An excellent question and excellent idea mathinspiration! I am somewhat new to foreign ministries myself, but most of my own missionary inspirations are involved in the conversion of Muslims to become part of the flock guided by our Lord, both in Europe and in the Middle East. And several in fact, have done what you are considering, creating new stories of some sort to help bring former Muslims into our congregations, and these Gospel storytelling forms include plays.

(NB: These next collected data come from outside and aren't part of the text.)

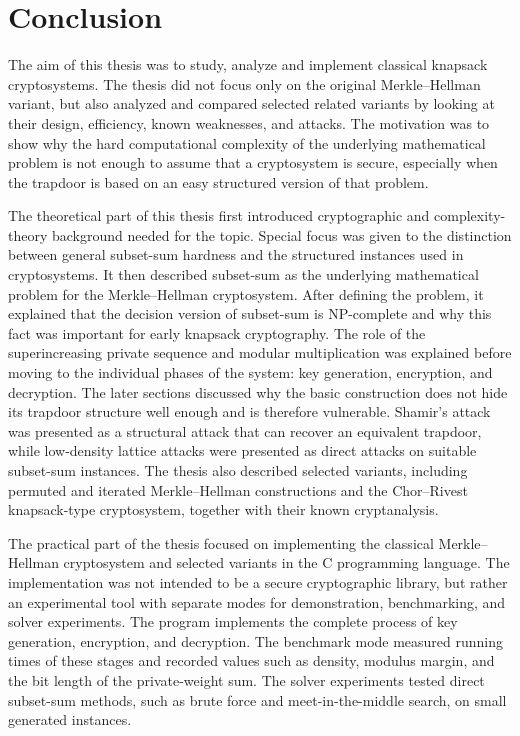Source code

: \chapter*{Conclusion}

The aim of this thesis was to study, analyze and implement classical knapsack
cryptosystems. The thesis did not focus only on the original Merkle--Hellman
variant, but also analyzed and compared selected related variants by looking at
their design, efficiency, known weaknesses, and attacks. The motivation was to
show why the hard computational complexity of the underlying mathematical
problem is not enough to assume that a cryptosystem is secure, especially when
the trapdoor is based on an easy structured version of that problem.

The theoretical part of this thesis first introduced cryptographic and
complexity-theory background needed for the topic. Special focus was given to
the distinction between general subset-sum hardness and the structured
instances used in cryptosystems. It then described subset-sum as the underlying
mathematical problem for the Merkle--Hellman cryptosystem. After defining the
problem, it explained that the decision version of subset-sum is NP-complete
and why this fact was important for early knapsack cryptography. The role of
the superincreasing private sequence and modular multiplication was explained
before moving to the individual phases of the system: key generation,
encryption, and decryption. The later sections discussed why the basic
construction does not hide its trapdoor structure well enough and is therefore
vulnerable. Shamir's attack was presented as a structural attack that can
recover an equivalent trapdoor, while low-density lattice attacks were
presented as direct attacks on suitable subset-sum instances. The thesis also
described selected variants, including permuted and iterated Merkle--Hellman
constructions and the Chor--Rivest knapsack-type cryptosystem, together with
their known cryptanalysis.

The practical part of the thesis focused on implementing the classical
Merkle--Hellman cryptosystem and selected variants in the C programming
language. The implementation was not intended to be a secure cryptographic
library, but rather an experimental tool with separate modes for demonstration,
benchmarking, and solver experiments. The program implements the complete
process of key generation, encryption, and decryption. The benchmark mode
measured running times of these stages and recorded values such as density,
modulus margin, and the bit length of the private-weight sum. The solver
experiments tested direct subset-sum methods, such as brute force and
meet-in-the-middle search, on small generated instances. 

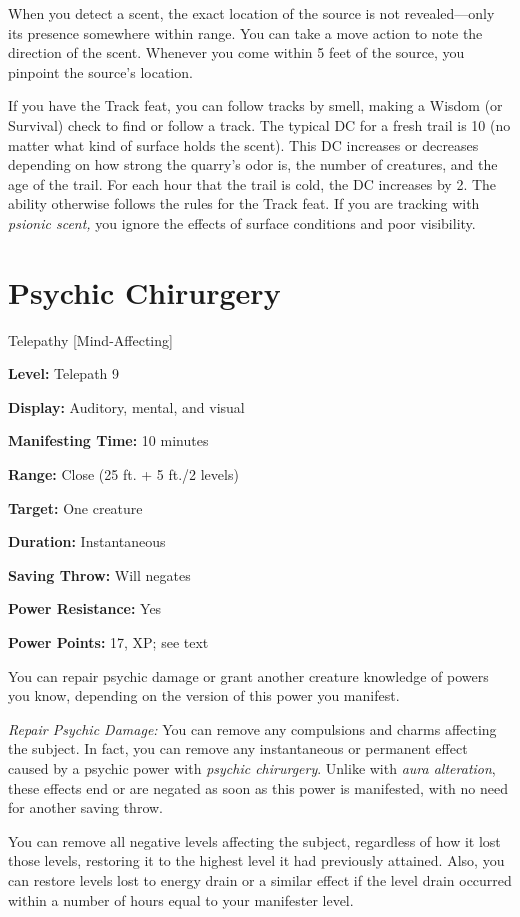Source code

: \documentclass{article}
\begin{document}
When you detect a scent, the exact location of the source is not revealed---only 
its presence somewhere within range. You can take a move action to note the direction 
of the scent. Whenever you come within 5 feet of the source, you pinpoint the source's 
location.

If you have the Track feat, you can follow tracks by smell, making a Wisdom (or 
Survival) check to find or follow a track. The typical DC for a fresh trail is 
10 (no matter what kind of surface holds the scent). This DC increases or decreases 
depending on how strong the quarry's odor is, the number of creatures, and the 
age of the trail. For each hour that the trail is cold, the DC increases by 2. 
The ability otherwise follows the rules for the Track feat. If you are tracking 
with \textit{psionic scent, }you ignore the effects of surface conditions and poor 
visibility.

\vspace{12pt}
\section*{Psychic Chirurgery}

Telepathy [Mind-Affecting]

\textbf{Level:} Telepath 9

\textbf{Display:} Auditory, mental, and visual

\textbf{Manifesting Time:} 10 minutes

\textbf{Range:} Close (25 ft. + 5 ft./2 levels)

\textbf{Target:} One creature

\textbf{Duration:} Instantaneous

\textbf{Saving Throw:} Will negates

\textbf{Power Resistance:} Yes

\textbf{Power Points:} 17, XP; see text

You can repair psychic damage or grant another creature knowledge of powers you 
know, depending on the version of this power you manifest.

\textit{Repair Psychic Damage: }You can remove any compulsions and charms affecting 
the subject. In fact, you can remove any instantaneous or permanent effect caused 
by a psychic power with \textit{psychic chirurgery}. Unlike with \textit{aura alteration}, 
these effects end or are negated as soon as this power is manifested, with no need 
for another saving throw.

You can remove all negative levels affecting the subject, regardless of how it 
lost those levels, restoring it to the highest level it had previously attained. 
Also, you can restore levels lost to energy drain or a similar effect if the level 
drain occurred within a number of hours equal to your manifester level.
\end{document}
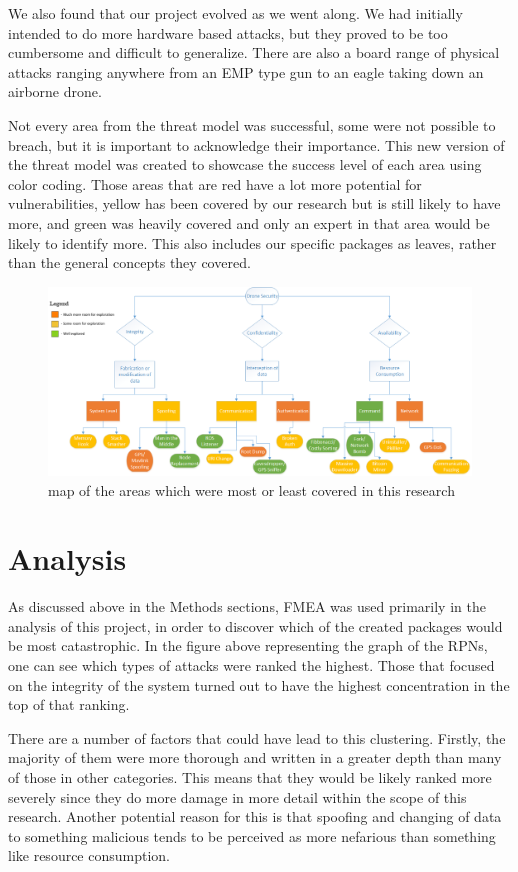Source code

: \documentclass[IEEEtran,letterpaper,10pt,notitlepage,draftclsnofoot]{article}
\begin{document}
We also found that our project evolved as we went along.
We had initially intended to do more hardware based attacks, but they proved to be too cumbersome and difficult to generalize.
There are also a board range of physical attacks ranging anywhere from an EMP type gun to an eagle taking down an airborne drone.

Not every area from the threat model was successful, some were not possible to breach, but it is important to acknowledge their importance.
This new version of the threat model was created to showcase the success level of each area using color coding.
Those areas that are red have a lot more potential for vulnerabilities, yellow has been covered by our research but is still likely to have more, and green was heavily covered and only an expert in that area would be likely to identify more.
This also includes our specific packages as leaves, rather than the general concepts they covered.

\begin{figure}[H]
    \centering
    \includegraphics[width=\textwidth]{color_model.eps}
    \caption{map of the areas which were most or least covered in this research}
\end{figure}

\section{Analysis}
As discussed above in the Methods sections, FMEA was used primarily in the analysis of this project, in order to discover which of the created packages would be most catastrophic. 
In the figure above representing the graph of the RPNs, one can see which types of attacks were ranked the highest. 
Those that focused on the integrity of the system turned out to have the highest concentration in the top of that ranking.

There are a number of factors that could have lead to this clustering.
Firstly, the majority of them were more thorough and written in a greater depth than many of those in other categories.
This means that they would be likely ranked more severely since they do more damage in more detail within the scope of this research.
Another potential reason for this is that spoofing and changing of data to something malicious tends to be perceived as more nefarious than something like resource consumption.
\end{document}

In fact as I understand it, plays have become among the most powerful and effective vehicles produced to bring Muslims into the Church. I don't know enough about history or sociology to explain this, except that the cultures in the Middle East where Islam has become a major faith, tend to place a big emphasis on national and societal stories as a way of creating a common belief system for the people. With the atrocities and failures of ISIS and similar Muslim extremist groups recently, even once hardened Muslims are starting to see the lies and contradictions that underlie Islam itself, but they need a positive force, in form of a new narrative to bring them into the Church.

This is where stories like plays are so effective in bringing ex-Muslims into our flock. They provide a more personalized and personal meaning of the Gospel, illustrating the narratives of the Church and showing how they are relevant to the person leaving Islam. Ministers in Europe for example, have lately had great success in converting the Turkish, Kurdish, Albanian, and Syrian and North African populations, as I have heard of first hand reports. Stories are very valuable for this esp. for the Turkish and Kurdish converts. And the Albanians have a national hero, I believe name was like Scanderbey, who gained his great respect by fighting and defeating the Muslims to defend the Albanian church. Plays based on him have been helpful in mass conversions of the Albanians to Christian denominations, both in Albania and especially in Kosovo.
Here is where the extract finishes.